TASK INSTRUCTIONS - Nothing but a number should be given: how many lines of the records include "Linux"?

Plain-text document sources -
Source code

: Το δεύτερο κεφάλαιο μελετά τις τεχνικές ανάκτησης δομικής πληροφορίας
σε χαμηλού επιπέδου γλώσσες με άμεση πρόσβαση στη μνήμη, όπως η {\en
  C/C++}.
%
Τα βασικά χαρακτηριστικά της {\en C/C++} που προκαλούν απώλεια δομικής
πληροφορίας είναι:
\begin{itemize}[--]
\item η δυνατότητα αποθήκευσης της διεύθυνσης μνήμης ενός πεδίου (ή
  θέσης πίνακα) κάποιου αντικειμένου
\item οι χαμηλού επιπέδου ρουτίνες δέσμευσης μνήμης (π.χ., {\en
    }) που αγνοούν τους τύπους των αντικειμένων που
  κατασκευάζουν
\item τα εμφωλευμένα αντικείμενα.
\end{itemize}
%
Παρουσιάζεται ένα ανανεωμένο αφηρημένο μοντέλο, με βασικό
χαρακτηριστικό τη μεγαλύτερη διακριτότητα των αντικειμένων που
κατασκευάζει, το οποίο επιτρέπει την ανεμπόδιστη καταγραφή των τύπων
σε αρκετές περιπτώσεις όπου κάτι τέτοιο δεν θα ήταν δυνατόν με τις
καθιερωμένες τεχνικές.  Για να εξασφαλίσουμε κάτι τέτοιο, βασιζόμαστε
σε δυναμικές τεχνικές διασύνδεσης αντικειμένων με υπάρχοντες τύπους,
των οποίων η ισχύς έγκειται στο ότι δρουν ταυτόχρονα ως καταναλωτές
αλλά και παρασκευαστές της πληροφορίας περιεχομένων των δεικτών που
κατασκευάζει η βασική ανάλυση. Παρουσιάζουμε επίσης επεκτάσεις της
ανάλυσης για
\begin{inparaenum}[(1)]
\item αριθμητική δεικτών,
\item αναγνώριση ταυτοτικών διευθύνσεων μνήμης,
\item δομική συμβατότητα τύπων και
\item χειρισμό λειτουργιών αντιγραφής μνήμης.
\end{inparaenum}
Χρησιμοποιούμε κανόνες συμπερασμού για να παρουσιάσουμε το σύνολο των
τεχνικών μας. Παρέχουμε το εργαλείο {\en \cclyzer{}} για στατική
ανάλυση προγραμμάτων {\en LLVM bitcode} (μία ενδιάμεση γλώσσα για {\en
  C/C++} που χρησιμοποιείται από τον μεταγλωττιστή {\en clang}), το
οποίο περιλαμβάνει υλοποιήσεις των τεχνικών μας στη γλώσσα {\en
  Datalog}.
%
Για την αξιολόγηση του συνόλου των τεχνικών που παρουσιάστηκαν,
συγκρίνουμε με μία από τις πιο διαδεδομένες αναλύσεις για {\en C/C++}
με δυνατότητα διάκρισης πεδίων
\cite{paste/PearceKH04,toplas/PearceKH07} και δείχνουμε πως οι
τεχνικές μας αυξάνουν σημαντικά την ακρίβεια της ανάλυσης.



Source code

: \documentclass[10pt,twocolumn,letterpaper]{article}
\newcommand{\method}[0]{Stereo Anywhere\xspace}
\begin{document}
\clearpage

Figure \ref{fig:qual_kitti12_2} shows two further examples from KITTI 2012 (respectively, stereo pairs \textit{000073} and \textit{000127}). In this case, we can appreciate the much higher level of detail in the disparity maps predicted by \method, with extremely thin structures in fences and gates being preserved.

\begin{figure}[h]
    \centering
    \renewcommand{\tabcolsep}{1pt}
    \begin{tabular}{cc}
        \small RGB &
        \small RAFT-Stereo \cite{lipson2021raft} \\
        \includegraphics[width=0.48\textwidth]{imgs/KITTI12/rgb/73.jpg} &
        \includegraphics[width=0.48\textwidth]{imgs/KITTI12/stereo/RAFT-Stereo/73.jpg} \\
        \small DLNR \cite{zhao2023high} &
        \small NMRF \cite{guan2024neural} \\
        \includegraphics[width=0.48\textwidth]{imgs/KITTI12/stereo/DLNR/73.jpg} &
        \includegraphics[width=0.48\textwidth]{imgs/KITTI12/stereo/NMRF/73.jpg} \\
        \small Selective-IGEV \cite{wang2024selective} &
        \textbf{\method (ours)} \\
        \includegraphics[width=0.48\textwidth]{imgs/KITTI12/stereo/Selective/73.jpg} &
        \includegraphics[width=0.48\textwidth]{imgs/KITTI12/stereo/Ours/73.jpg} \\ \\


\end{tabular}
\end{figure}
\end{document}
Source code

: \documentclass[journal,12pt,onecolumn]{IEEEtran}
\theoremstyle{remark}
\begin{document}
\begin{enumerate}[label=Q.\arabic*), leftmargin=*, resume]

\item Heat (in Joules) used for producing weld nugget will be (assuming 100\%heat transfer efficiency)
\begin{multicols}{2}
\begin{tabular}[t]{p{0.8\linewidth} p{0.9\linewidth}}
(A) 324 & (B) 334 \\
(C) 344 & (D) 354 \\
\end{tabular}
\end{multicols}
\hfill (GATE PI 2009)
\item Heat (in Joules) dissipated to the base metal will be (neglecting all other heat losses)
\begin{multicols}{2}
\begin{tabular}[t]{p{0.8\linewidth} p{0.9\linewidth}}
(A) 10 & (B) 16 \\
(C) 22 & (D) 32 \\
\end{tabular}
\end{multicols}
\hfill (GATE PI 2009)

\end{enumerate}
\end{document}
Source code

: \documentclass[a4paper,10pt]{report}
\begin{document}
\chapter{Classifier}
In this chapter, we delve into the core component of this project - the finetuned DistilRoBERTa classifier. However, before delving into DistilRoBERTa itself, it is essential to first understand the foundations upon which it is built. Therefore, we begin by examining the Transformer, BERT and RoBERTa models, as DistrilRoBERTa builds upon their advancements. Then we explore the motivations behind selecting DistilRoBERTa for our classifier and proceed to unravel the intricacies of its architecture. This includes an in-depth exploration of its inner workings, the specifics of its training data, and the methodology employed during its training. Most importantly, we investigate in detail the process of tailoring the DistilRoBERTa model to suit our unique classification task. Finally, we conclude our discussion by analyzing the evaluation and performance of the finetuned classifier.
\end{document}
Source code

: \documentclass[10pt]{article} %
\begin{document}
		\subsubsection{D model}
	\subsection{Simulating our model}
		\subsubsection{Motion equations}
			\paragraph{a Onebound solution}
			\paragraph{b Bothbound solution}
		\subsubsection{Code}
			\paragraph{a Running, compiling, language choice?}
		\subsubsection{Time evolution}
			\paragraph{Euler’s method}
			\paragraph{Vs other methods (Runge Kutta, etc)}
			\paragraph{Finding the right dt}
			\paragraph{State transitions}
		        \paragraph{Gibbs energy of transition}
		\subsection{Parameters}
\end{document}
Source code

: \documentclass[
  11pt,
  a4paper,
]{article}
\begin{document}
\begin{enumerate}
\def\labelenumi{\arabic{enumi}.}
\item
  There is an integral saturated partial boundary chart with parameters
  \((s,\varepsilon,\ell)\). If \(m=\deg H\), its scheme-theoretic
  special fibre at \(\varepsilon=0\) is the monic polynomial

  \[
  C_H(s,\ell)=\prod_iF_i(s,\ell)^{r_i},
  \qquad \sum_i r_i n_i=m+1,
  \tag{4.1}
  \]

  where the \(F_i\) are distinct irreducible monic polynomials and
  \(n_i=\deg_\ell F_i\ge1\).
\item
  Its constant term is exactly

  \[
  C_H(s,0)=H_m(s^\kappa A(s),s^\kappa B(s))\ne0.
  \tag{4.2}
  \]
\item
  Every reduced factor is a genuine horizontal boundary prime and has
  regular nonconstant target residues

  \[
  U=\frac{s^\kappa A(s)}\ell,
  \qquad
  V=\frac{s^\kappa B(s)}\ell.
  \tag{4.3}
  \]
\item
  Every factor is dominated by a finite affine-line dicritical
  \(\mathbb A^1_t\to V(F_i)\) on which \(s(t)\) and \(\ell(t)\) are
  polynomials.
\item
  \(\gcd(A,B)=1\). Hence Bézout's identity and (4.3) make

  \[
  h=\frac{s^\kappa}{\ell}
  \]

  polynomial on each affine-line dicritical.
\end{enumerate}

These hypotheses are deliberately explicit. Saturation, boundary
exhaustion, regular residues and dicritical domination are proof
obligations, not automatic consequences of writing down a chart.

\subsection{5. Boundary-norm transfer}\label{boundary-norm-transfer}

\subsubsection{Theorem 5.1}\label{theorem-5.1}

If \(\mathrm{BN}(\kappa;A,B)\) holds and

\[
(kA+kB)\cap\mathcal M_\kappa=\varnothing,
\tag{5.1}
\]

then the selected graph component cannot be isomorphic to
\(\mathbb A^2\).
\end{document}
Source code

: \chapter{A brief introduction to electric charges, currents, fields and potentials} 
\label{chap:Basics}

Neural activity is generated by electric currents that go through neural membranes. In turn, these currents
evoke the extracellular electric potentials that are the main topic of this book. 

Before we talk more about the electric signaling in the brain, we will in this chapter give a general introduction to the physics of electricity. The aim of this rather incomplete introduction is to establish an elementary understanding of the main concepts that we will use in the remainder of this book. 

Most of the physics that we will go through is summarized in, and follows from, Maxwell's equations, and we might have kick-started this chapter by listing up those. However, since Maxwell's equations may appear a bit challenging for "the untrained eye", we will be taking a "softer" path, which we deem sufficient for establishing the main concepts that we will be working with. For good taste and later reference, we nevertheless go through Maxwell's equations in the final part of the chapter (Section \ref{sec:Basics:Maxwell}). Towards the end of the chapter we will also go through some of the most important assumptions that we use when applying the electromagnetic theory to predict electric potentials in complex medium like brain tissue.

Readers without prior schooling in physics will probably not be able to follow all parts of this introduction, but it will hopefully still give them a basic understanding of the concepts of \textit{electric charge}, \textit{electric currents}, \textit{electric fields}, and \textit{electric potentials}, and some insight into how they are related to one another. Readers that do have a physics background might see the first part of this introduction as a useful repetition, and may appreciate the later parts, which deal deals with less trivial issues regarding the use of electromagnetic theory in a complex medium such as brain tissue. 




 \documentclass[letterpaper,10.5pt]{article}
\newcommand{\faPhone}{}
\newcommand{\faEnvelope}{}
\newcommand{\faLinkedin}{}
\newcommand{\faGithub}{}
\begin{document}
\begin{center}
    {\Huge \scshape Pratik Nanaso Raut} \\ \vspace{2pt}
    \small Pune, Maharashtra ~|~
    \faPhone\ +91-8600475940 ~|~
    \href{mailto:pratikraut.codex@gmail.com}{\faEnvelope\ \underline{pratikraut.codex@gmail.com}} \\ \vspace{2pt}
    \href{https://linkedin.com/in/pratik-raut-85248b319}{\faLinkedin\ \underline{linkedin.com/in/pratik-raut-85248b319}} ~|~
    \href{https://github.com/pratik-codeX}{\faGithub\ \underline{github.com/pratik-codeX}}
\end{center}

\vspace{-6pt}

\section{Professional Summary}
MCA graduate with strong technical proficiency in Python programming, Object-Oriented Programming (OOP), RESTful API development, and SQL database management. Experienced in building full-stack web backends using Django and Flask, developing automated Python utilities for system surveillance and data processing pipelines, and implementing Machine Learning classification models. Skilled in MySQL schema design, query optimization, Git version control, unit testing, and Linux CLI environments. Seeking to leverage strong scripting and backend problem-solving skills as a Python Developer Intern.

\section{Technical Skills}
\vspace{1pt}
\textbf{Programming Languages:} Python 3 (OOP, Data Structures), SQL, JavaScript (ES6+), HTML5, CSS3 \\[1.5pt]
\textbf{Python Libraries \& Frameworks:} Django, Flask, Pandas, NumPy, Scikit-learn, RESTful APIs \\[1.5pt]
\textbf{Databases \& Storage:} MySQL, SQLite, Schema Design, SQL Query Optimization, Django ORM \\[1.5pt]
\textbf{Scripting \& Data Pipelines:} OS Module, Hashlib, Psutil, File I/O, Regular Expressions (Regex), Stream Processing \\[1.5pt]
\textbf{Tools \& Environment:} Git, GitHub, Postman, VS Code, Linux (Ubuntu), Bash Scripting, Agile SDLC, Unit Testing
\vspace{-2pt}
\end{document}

SOLVED EXERCISE - 2